My department head declined to go but sent my supervisor in his place. I came with notes in hand and was prepared. At the end of the meeting we had agreed on a timeline for my promotion with subjects he couldn’t change and was ready to sign to keep us both accountable. There was one big stop though. A management representative in the meeting wouldn’t let him sign because he didn’t have the authority to make this kind of agreement. The Rep looked me in the eyes and said I would have to accept a gentlemen’s agreement.

So even management wasn’t going to help me. I joined the union. Turns out my story had already traveled to other departments. Each time I was supposed to be getting my promotion they would have a different reason why I couldn’t get it but their timing was always connected to my pregnancies. I’ve been to work forums for women and told my story. I’ve had our annual EEO survey knowing that my department head would read it I laid bare everything that’s been happening. I’m being as vocal as I can be and people are turning blind eyes and giving unhearing ears.

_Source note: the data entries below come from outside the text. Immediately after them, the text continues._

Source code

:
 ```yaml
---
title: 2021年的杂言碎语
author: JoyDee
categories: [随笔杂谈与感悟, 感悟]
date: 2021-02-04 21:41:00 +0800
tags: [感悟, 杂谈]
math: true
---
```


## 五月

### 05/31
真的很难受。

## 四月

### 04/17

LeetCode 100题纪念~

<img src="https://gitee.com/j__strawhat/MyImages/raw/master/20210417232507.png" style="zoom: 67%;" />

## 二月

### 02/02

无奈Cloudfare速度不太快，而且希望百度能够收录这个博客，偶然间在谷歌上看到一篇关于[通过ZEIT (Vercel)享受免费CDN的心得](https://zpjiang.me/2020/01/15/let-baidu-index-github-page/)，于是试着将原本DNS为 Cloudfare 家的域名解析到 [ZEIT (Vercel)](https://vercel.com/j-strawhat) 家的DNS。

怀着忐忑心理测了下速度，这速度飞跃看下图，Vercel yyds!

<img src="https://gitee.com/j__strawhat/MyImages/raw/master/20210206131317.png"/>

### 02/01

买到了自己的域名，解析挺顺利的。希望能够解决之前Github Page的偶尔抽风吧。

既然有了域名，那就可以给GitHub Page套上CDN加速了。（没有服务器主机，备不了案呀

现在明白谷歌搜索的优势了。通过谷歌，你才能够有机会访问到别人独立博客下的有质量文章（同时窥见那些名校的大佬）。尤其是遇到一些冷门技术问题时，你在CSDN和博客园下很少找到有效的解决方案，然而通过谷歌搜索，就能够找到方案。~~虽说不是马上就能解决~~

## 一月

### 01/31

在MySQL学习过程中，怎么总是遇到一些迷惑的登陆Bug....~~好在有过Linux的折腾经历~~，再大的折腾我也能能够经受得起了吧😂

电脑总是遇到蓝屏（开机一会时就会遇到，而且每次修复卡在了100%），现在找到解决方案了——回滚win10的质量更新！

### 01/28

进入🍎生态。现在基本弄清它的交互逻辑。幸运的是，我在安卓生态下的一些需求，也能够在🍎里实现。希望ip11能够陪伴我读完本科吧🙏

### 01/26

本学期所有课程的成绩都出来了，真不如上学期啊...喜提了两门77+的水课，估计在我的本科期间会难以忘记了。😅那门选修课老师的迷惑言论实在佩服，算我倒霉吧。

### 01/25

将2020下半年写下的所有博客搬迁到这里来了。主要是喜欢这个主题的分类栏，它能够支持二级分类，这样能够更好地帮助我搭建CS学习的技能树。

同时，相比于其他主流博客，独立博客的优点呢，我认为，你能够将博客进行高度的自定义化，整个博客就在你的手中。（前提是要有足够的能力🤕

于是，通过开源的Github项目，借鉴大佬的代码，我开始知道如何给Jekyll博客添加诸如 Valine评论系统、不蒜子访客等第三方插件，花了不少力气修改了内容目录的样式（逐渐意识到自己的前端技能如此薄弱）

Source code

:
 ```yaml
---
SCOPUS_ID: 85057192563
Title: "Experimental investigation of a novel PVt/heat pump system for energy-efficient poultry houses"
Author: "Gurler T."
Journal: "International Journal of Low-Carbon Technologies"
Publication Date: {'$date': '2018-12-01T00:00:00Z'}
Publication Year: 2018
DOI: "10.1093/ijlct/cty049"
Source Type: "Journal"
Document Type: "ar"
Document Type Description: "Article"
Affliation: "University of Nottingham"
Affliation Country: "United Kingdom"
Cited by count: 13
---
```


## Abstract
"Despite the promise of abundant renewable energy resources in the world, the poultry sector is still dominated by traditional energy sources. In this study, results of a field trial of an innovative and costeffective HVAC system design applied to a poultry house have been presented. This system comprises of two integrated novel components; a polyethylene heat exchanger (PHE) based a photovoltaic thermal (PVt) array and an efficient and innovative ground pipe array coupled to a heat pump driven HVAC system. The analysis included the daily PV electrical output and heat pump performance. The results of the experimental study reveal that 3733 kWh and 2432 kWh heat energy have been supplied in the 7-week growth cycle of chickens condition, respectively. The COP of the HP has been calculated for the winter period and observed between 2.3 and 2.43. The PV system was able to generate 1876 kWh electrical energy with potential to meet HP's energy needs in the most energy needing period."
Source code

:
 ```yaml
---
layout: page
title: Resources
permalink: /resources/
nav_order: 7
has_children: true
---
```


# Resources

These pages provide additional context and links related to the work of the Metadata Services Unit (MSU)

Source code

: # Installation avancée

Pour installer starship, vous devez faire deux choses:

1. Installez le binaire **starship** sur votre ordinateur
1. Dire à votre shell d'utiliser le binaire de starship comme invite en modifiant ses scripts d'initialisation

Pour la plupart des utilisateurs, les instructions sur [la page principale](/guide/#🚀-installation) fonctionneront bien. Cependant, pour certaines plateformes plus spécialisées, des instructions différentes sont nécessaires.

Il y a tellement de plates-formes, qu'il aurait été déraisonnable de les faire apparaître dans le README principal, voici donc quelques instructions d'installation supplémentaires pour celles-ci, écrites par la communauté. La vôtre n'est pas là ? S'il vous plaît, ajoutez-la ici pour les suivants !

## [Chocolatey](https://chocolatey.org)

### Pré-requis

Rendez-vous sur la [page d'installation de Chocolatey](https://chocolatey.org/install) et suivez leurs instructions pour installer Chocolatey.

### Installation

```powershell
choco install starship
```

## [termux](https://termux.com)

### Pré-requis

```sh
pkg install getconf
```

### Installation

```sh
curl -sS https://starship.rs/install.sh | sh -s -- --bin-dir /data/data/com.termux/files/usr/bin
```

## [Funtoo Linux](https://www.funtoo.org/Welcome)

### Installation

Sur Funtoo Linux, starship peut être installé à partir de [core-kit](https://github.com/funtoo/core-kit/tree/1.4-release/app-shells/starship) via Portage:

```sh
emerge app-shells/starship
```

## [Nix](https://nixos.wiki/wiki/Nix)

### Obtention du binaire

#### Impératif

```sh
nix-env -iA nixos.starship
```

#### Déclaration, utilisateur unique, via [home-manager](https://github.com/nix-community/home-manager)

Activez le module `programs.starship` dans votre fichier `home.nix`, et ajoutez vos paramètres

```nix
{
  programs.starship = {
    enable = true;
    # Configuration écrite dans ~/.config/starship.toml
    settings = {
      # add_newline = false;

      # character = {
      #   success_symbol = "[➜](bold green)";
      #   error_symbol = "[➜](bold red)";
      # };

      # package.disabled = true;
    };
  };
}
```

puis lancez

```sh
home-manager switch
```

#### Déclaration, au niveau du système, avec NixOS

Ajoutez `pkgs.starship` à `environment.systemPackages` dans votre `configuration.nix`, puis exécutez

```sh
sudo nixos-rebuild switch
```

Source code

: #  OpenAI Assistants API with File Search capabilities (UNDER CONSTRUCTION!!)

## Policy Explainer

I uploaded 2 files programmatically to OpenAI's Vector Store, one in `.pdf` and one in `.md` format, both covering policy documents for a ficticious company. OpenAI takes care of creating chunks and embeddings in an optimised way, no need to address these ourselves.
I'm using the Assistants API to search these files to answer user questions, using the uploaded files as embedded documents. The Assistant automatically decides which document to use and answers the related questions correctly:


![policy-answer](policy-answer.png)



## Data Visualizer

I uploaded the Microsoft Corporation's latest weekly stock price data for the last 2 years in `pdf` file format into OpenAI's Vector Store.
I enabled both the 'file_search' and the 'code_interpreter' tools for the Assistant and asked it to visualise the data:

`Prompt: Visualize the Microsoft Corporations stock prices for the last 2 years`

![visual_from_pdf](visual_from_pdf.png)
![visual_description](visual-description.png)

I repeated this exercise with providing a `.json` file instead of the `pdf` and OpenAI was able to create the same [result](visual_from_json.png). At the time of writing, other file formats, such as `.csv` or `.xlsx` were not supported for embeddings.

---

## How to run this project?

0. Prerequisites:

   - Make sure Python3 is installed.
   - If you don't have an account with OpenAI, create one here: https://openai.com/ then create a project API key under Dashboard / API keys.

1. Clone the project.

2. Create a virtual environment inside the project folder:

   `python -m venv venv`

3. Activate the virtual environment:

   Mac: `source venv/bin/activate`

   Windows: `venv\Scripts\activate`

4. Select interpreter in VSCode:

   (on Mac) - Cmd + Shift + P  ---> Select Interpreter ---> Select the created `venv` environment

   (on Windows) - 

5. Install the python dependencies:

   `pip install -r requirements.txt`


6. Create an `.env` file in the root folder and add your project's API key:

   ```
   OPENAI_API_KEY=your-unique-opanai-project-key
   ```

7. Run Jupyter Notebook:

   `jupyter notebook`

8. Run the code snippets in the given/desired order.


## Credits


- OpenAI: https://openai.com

But I’ve been finding out that other women are going through the same. Most women in my department leave after they start families. I am the only one that hasn’t. I wonder if they have had my experiences and just bowed out. I don’t know. But I have been a GS-11 for 4 years when most people are only there for 1. New engineers and been hired and promoted to GS-12 in the time that I have been eligible.

I am currently pregnant now. I know people will say that I should just wait until my promotion before I have another baby but how crazy is that? Should I never have any children? When will I get the promotion? What about the men? There have been plenty of men that have started families and their careers have not stalled. At all. So I really don’t know how this will turn out. I’m currently hiding my pregnancy and told two co-workers that I trust not to tell anyone on case I have a medical issue so they can inform anyone that may need to know. Please pray that all goes well.

It’s my sincere hope this look in to my career shows you how the wage gap doesn’t always look like getting hired at different pay levels. Sometimes it’s promotions drying up.